Problem to work on:
Among the entries below, one line contains "[¡Ayuda al elfo" and another contains "Envuelve regalos con". Transcribe those two lines and every line between them, exactly.

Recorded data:
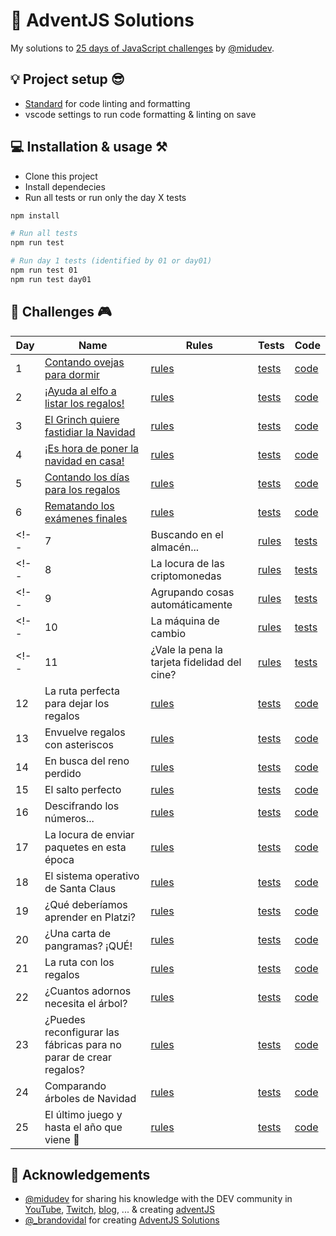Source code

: # 🎅 AdventJS Solutions

My solutions to [25 days of JavaScript challenges](https://adventjs.dev/) by [@midudev](https://twitter.com/midudev).

## 💡 Project setup 😎

- [Standard](https://standardjs.com/) for code linting and formatting
- vscode settings to run code formatting & linting on save
<!-- - Pre-commit hook to ckeck code formatting & linting using [husky](https://typicode.github.io/husky/) & [lint-staged](https://github.com/okonet/lint-staged) -->

## 💻️ Installation & usage ⚒️

- Clone this project
- Install dependecies
- Run all tests or run only the day X tests

```bash
npm install

# Run all tests
npm run test

# Run day 1 tests (identified by 01 or day01)
npm run test 01
npm run test day01
```

## 🚀 Challenges 🎮

| Day | Name                                                              | Rules                                       | Tests                              | Code                         |
| --- | ----------------------------------------------------------------- | ------------------------------------------- | ---------------------------------- | ---------------------------- |
| 1   | [Contando ovejas para dormir](./src/day01/README.md)              | [rules](https://adventjs.dev/challenges/01) | [tests](./src/day01/index.test.js) | [code](./src/day01/index.js) |
| 2   | [¡Ayuda al elfo a listar los regalos!](./src/day02/README.md)     | [rules](https://adventjs.dev/challenges/02) | [tests](./src/day02/index.test.js) | [code](./src/day02/index.js) |
| 3   | [El Grinch quiere fastidiar la Navidad](./src/day03/README.md)    | [rules](https://adventjs.dev/challenges/03) | [tests](./src/day03/index.test.js) | [code](./src/day03/index.js) |
| 4   | [¡Es hora de poner la navidad en casa!](./src/day04/README.md)    | [rules](https://adventjs.dev/challenges/04) | [tests](./src/day04/index.test.js) | [code](./src/day04/index.js) |
| 5   | [Contando los días para los regalos](./src/day05/README.md)       | [rules](https://adventjs.dev/challenges/05) | [tests](./src/day05/index.test.js) | [code](./src/day05/index.js) |
| 6   | [Rematando los exámenes finales](./src/day06/README.md)           | [rules](https://adventjs.dev/challenges/06) | [tests](./src/day06/index.test.js) | [code](./src/day06/index.js) |
<!-- | 7   | Buscando en el almacén...                                         | [rules](https://adventjs.dev/challenges/07) | [tests](./src/day07/index.test.js) | [code](./src/day07/index.js) | -->
<!-- | 8   | La locura de las criptomonedas                                    | [rules](https://adventjs.dev/challenges/08) | [tests](./src/day08/index.test.js) | [code](./src/day08/index.js) | -->
<!-- | 9   | Agrupando cosas automáticamente                                   | [rules](https://adventjs.dev/challenges/09) | [tests](./src/day09/index.test.js) | [code](./src/day09/index.js) | -->
<!-- | 10  | La máquina de cambio                                              | [rules](https://adventjs.dev/challenges/10) | [tests](./src/day10/index.test.js) | [code](./src/day10/index.js) | -->
<!-- | 11  | ¿Vale la pena la tarjeta fidelidad del cine?                      | [rules](https://adventjs.dev/challenges/11) | [tests](./src/day11/index.test.js) | [code](./src/day11/index.js) |
| 12  | La ruta perfecta para dejar los regalos                           | [rules](https://adventjs.dev/challenges/12) | [tests](./src/day12/index.test.js) | [code](./src/day12/index.js) |
| 13  | Envuelve regalos con asteriscos                                   | [rules](https://adventjs.dev/challenges/13) | [tests](./src/day13/index.test.js) | [code](./src/day13/index.js) |
| 14  | En busca del reno perdido                                         | [rules](https://adventjs.dev/challenges/14) | [tests](./src/day14/index.test.js) | [code](./src/day14/index.js) |
| 15  | El salto perfecto                                                 | [rules](https://adventjs.dev/challenges/15) | [tests](./src/day15/index.test.js) | [code](./src/day15/index.js) |
| 16  | Descifrando los números...                                        | [rules](https://adventjs.dev/challenges/16) | [tests](./src/day16/index.test.js) | [code](./src/day16/index.js) |
| 17  | La locura de enviar paquetes en esta época                        | [rules](https://adventjs.dev/challenges/17) | [tests](./src/day17/index.test.js) | [code](./src/day17/index.js) |
| 18  | El sistema operativo de Santa Claus                               | [rules](https://adventjs.dev/challenges/18) | [tests](./src/day18/index.test.js) | [code](./src/day18/index.js) |
| 19  | ¿Qué deberíamos aprender en Platzi?                               | [rules](https://adventjs.dev/challenges/19) | [tests](./src/day19/index.test.js) | [code](./src/day19/index.js) |
| 20  | ¿Una carta de pangramas? ¡QUÉ!                                    | [rules](https://adventjs.dev/challenges/20) | [tests](./src/day20/index.test.js) | [code](./src/day20/index.js) |
| 21  | La ruta con los regalos                                           | [rules](https://adventjs.dev/challenges/21) | [tests](./src/day21/index.test.js) | [code](./src/day21/index.js) |
| 22  | ¿Cuantos adornos necesita el árbol?                               | [rules](https://adventjs.dev/challenges/22) | [tests](./src/day22/index.test.js) | [code](./src/day22/index.js) |
| 23  | ¿Puedes reconfigurar las fábricas para no parar de crear regalos? | [rules](https://adventjs.dev/challenges/23) | [tests](./src/day23/index.test.js) | [code](./src/day23/index.js) |
| 24  | Comparando árboles de Navidad                                     | [rules](https://adventjs.dev/challenges/24) | [tests](./src/day24/index.test.js) | [code](./src/day24/index.js) |
| 25  | El último juego y hasta el año que viene 👋                       | [rules](https://adventjs.dev/challenges/25) | [tests](./src/day25/index.test.js) | [code](./src/day25/index.js) | -->


## 💯 Acknowledgements

- [@midudev](https://twitter.com/midudev) for sharing his knowledge with the DEV community in [YouTube](https://midu.tube/), [Twitch](https://midu.live/), [blog](https://midu.dev/), ... & creating [adventJS](https://adventjs.dev/)
- [@\_brandovidal](https://twitter.com/_brandovidal) for creating [AdventJS Solutions](https://github.com/brandovidal/adventjs)
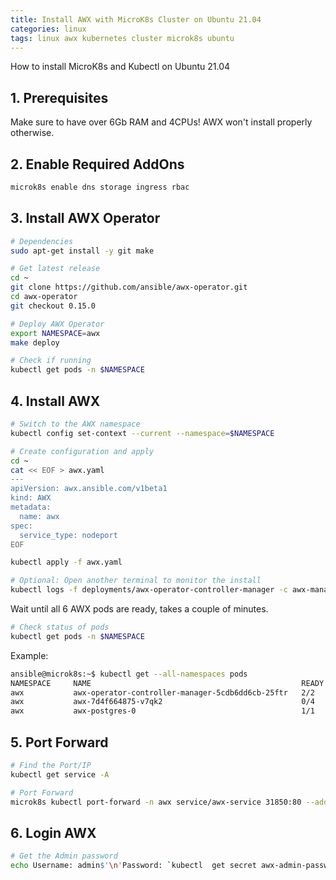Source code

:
 ```yaml
---
title: Install AWX with MicroK8s Cluster on Ubuntu 21.04
categories: linux
tags: linux awx kubernetes cluster microk8s ubuntu
---
```



How to install MicroK8s and Kubectl on Ubuntu 21.04

## 1. Prerequisites

Make sure to have over 6Gb RAM and 4CPUs! AWX won't install properly otherwise.

## 2. Enable Required AddOns

```bash
microk8s enable dns storage ingress rbac
```

## 3. Install AWX Operator

```bash
# Dependencies
sudo apt-get install -y git make

# Get latest release
cd ~
git clone https://github.com/ansible/awx-operator.git
cd awx-operator
git checkout 0.15.0

# Deploy AWX Operator
export NAMESPACE=awx
make deploy

# Check if running
kubectl get pods -n $NAMESPACE
```

## 4. Install AWX

```bash
# Switch to the AWX namespace
kubectl config set-context --current --namespace=$NAMESPACE

# Create configuration and apply
cd ~
cat << EOF > awx.yaml
---
apiVersion: awx.ansible.com/v1beta1
kind: AWX
metadata:
  name: awx
spec:
  service_type: nodeport
EOF

kubectl apply -f awx.yaml

# Optional: Open another terminal to monitor the install
kubectl logs -f deployments/awx-operator-controller-manager -c awx-manager

```

Wait until all 6 AWX pods are ready, takes a couple of minutes.

```bash
# Check status of pods
kubectl get pods -n $NAMESPACE
```

Example:

```bash
ansible@microk8s:~$ kubectl get --all-namespaces pods
NAMESPACE     NAME                                               READY   STATUS    RESTARTS   AGE
awx           awx-operator-controller-manager-5cdb6dd6cb-25ftr   2/2     Running   0          11m
awx           awx-7d4f664875-v7qk2                               0/4     Pending   0          64s
awx           awx-postgres-0                                     1/1     Running   0          73s

```

## 5. Port Forward

```bash
# Find the Port/IP
kubectl get service -A

# Port Forward
microk8s kubectl port-forward -n awx service/awx-service 31850:80 --address 0.0.0.0 &> /dev/null &

```

## 6. Login AWX

```bash
# Get the Admin password
echo Username: admin$'\n'Password: `kubectl  get secret awx-admin-password -o jsonpath='{.data.password}' | base64 --decode`
```
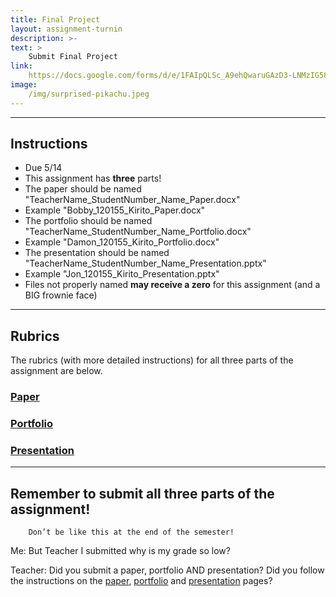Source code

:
 ```yaml
---
title: Final Project
layout: assignment-turnin
description: >-
text: >
    Submit Final Project
link: 
    https://docs.google.com/forms/d/e/1FAIpQLSc_A9ehQwaruGAzD3-LNMzIG58ygjMzClLLKEEh6L2rpLWR-g/viewform?usp=sf_link
image: 
    /img/surprised-pikachu.jpeg
---
```

---
## Instructions
- Due 5/14
- This assignment has **three** parts!
- The paper should be named "TeacherName_StudentNumber_Name_Paper.docx"
- Example "Bobby_120155_Kirito_Paper.docx"
- The portfolio should be named "TeacherName_StudentNumber_Name_Portfolio.docx"
- Example "Damon_120155_Kirito_Portfolio.docx"
- The presentation should be named "TeacherName_StudentNumber_Name_Presentation.pptx"
- Example "Jon_120155_Kirito_Presentation.pptx"
- Files not properly named **may receive a zero** for this assignment (and a BIG frownie face)
---
## Rubrics
The rubrics (with more detailed instructions) for all three parts of the assignment are below.
### [Paper](/sks/spring2023/english-research/final-paper)               
### [Portfolio](/sks/spring2023/english-research/portfolio)    
### [Presentation](/sks/spring2023/english-research/presentation)
---
##  Remember to submit all three parts of the assignment!

        Don’t be like this at the end of the semester!

Me: But Teacher I submitted why is my grade so low?

Teacher: Did you submit a paper, portfolio AND presentation? Did you follow the instructions on the [paper](/sks/spring2023/english-research/final-paper), [portfolio](/sks/spring2023/english-research/portfolio) and [presentation](/sks/spring2023/english-research/presentation) pages?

Response:
| 2   | [¡Ayuda al elfo a listar los regalos!](./src/day02/README.md)     | [rules](https://adventjs.dev/challenges/02) | [tests](./src/day02/index.test.js) | [code](./src/day02/index.js) |
| 3   | [El Grinch quiere fastidiar la Navidad](./src/day03/README.md)    | [rules](https://adventjs.dev/challenges/03) | [tests](./src/day03/index.test.js) | [code](./src/day03/index.js) |
| 4   | [¡Es hora de poner la navidad en casa!](./src/day04/README.md)    | [rules](https://adventjs.dev/challenges/04) | [tests](./src/day04/index.test.js) | [code](./src/day04/index.js) |
| 5   | [Contando los días para los regalos](./src/day05/README.md)       | [rules](https://adventjs.dev/challenges/05) | [tests](./src/day05/index.test.js) | [code](./src/day05/index.js) |
| 6   | [Rematando los exámenes finales](./src/day06/README.md)           | [rules](https://adventjs.dev/challenges/06) | [tests](./src/day06/index.test.js) | [code](./src/day06/index.js) |
<!-- | 7   | Buscando en el almacén...                                         | [rules](https://adventjs.dev/challenges/07) | [tests](./src/day07/index.test.js) | [code](./src/day07/index.js) | -->
<!-- | 8   | La locura de las criptomonedas                                    | [rules](https://adventjs.dev/challenges/08) | [tests](./src/day08/index.test.js) | [code](./src/day08/index.js) | -->
<!-- | 9   | Agrupando cosas automáticamente                                   | [rules](https://adventjs.dev/challenges/09) | [tests](./src/day09/index.test.js) | [code](./src/day09/index.js) | -->
<!-- | 10  | La máquina de cambio                                              | [rules](https://adventjs.dev/challenges/10) | [tests](./src/day10/index.test.js) | [code](./src/day10/index.js) | -->
<!-- | 11  | ¿Vale la pena la tarjeta fidelidad del cine?                      | [rules](https://adventjs.dev/challenges/11) | [tests](./src/day11/index.test.js) | [code](./src/day11/index.js) |
| 12  | La ruta perfecta para dejar los regalos                           | [rules](https://adventjs.dev/challenges/12) | [tests](./src/day12/index.test.js) | [code](./src/day12/index.js) |
| 13  | Envuelve regalos con asteriscos                                   | [rules](https://adventjs.dev/challenges/13) | [tests](./src/day13/index.test.js) | [code](./src/day13/index.js) |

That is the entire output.